Ragu, kau menerimanya.

"Ini…,"

"Umma memutuskan memberikan cincin itu ke kamu, beliau benar-benar ingin kamu jadi anaknya," kau masih mengamati cincin berhiaskan berlian kecil yang tampak sederhana namun anggun itu. Cincin yang pernah terpasang di jemari seorang yeoja yang pernah menjadi bagian penting dari hidup seorang Kim Kibum.

Kau memandang sosok yang memberikan cincin itu padamu, berterima kasih namun juga meminta maaf.

"Jangan tolak lagi cincin itu, berjanjilah kau akan menjaganya. Aku sudah membicarakan alasanmu kemarin, umma tak keberatan. Umma memintamu untuk sering-sering main ke rumah," kau tersenyum mendengar jawabannya. Itu berarti, kau tak kehilangan 2 wanita yang kau cintai. Umma-mu dan umma Kibum yang sudah kau anggap sebagai umma-mu sendiri.

"Oh iya, bagaimana keadaan umma?"

"Umma kangen banget sama kamu, katanya kamu janji mau bikin kue bareng,"

"Oh iya, aku lupa. Nanti aku langsung ke rumah oppa deh,"

"Masih ada jadwal?"

"2 jadwal lagi,"

"Kalau begitu nanti aku jemput, jangan kemana-mana sebelum aku datang. Arra?" ia memberikan killer smile-nya padamu, buatmu ikut tersenyum. Ia berbalik, melambai dan pergi dengan mobil audi putih kesayangannya.

"Kalian udah mesra kayak sepasang kekasih," Sungmin beranjak, pura-pura ngambek karena sejak tadi diacuhkan.

"Maaf deh. Eonni, jangan marah ya…," kau berlari, memeluk sahabatmu erat sambil tak hentinya tersenyum.

Namun sedetik kemudian, senyuman itu luntur tak bersisa. Matamu menangkap sosok yang tadi buatmu sekejap terpaku.

Kau mengalihkan pandanganmu dari sosoknya, mencoba meyakinkan bahwa semua akan baik-baik saja. Meyakinkan bahwa kau masih dapat bertahan, melewati sosoknya yang kini juga tengah berjalan ke arahmu.

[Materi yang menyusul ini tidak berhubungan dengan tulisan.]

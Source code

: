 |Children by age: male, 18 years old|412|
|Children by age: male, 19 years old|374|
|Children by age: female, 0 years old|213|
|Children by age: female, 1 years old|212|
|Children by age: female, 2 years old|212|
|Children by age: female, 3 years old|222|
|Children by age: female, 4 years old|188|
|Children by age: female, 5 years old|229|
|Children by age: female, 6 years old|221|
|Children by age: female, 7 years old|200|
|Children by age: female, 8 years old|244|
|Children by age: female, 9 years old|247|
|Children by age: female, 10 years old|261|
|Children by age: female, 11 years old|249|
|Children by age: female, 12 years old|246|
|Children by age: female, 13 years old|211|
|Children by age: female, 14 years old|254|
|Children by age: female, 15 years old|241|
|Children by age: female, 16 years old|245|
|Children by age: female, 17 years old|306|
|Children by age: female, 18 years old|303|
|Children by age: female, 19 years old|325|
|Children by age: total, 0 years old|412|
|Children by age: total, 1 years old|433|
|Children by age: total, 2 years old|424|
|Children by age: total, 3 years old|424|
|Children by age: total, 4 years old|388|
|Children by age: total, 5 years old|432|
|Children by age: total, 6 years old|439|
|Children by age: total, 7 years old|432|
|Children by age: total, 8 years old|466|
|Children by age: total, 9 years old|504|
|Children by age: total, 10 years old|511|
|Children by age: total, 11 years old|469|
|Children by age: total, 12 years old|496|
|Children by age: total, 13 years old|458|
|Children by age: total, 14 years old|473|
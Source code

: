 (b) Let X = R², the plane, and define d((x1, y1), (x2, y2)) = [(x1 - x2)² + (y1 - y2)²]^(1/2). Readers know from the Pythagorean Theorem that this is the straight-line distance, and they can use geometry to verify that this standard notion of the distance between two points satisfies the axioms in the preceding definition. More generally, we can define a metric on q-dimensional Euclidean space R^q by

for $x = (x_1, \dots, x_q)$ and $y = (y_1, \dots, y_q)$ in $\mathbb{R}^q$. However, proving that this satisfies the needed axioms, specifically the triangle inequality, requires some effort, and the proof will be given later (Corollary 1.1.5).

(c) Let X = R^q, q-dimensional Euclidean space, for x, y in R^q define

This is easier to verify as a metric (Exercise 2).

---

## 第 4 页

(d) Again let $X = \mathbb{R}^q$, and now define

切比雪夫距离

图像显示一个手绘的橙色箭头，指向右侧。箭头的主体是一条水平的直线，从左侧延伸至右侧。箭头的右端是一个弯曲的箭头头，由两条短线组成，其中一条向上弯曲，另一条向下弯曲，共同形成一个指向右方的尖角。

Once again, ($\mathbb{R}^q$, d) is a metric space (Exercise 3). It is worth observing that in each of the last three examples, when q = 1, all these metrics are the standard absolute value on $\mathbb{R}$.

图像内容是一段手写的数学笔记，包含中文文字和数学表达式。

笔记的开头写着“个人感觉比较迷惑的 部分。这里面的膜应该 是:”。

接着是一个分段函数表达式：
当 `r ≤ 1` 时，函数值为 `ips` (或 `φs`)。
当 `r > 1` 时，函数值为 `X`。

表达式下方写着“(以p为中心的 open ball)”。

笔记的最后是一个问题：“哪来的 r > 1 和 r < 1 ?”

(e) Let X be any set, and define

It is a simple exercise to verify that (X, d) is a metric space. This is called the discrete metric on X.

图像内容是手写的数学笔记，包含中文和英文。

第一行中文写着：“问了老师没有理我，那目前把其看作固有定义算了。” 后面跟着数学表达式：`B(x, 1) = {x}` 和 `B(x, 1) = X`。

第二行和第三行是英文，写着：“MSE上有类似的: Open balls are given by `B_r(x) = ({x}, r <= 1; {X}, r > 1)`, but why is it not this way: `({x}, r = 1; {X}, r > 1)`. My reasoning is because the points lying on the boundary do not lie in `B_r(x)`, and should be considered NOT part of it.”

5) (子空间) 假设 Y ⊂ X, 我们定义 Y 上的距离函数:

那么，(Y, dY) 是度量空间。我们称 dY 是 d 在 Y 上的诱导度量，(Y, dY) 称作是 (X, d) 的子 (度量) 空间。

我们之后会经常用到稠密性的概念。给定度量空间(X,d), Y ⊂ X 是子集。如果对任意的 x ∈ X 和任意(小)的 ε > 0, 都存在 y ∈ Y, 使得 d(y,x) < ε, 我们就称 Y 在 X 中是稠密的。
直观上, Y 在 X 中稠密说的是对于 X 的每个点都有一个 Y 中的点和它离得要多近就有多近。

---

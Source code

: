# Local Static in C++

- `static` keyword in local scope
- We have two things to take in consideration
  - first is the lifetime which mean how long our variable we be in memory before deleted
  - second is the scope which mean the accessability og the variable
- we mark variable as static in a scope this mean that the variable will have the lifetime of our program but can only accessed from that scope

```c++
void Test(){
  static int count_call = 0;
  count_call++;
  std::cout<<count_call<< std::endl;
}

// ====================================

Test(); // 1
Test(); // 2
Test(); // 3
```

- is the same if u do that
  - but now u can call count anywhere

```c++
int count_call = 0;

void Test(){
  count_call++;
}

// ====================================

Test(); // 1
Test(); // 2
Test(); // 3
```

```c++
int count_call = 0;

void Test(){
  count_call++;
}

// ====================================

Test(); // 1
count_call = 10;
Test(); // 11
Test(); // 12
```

Langkahmu kian terasa berat dan semua tak dapat dicegah.

Lima

Empat

Tiga

Dua...

Dan semua berlalu begitu saja, entah bagaimana. Kau masih belum dapat memproses apa yang baru saja terjadi. Dalam sedetik yang cepat tadi, dapat kau tangkap senyum di bibirnya. Kepada dirimukah namja itu tersenyum?

Kau ragu harus bersikap bagaimana. Apakah kau harus membalasnya? Apakah kau harus menyapanya? Ataukah kau harus senang? Atau mungkin sebaliknya?

Dan kaupun juga ragu, apakah hatimu akan kembali bersama dirinya yang telah kembali? Hati yang dulu hilang bersama kepergiannya…

Namun sama seperti keraguanmu yang lain, kau ragu rasa itu akan terbalas setelah sekian lama, sekian lama penantian yang buatmu ragu akan semuanya…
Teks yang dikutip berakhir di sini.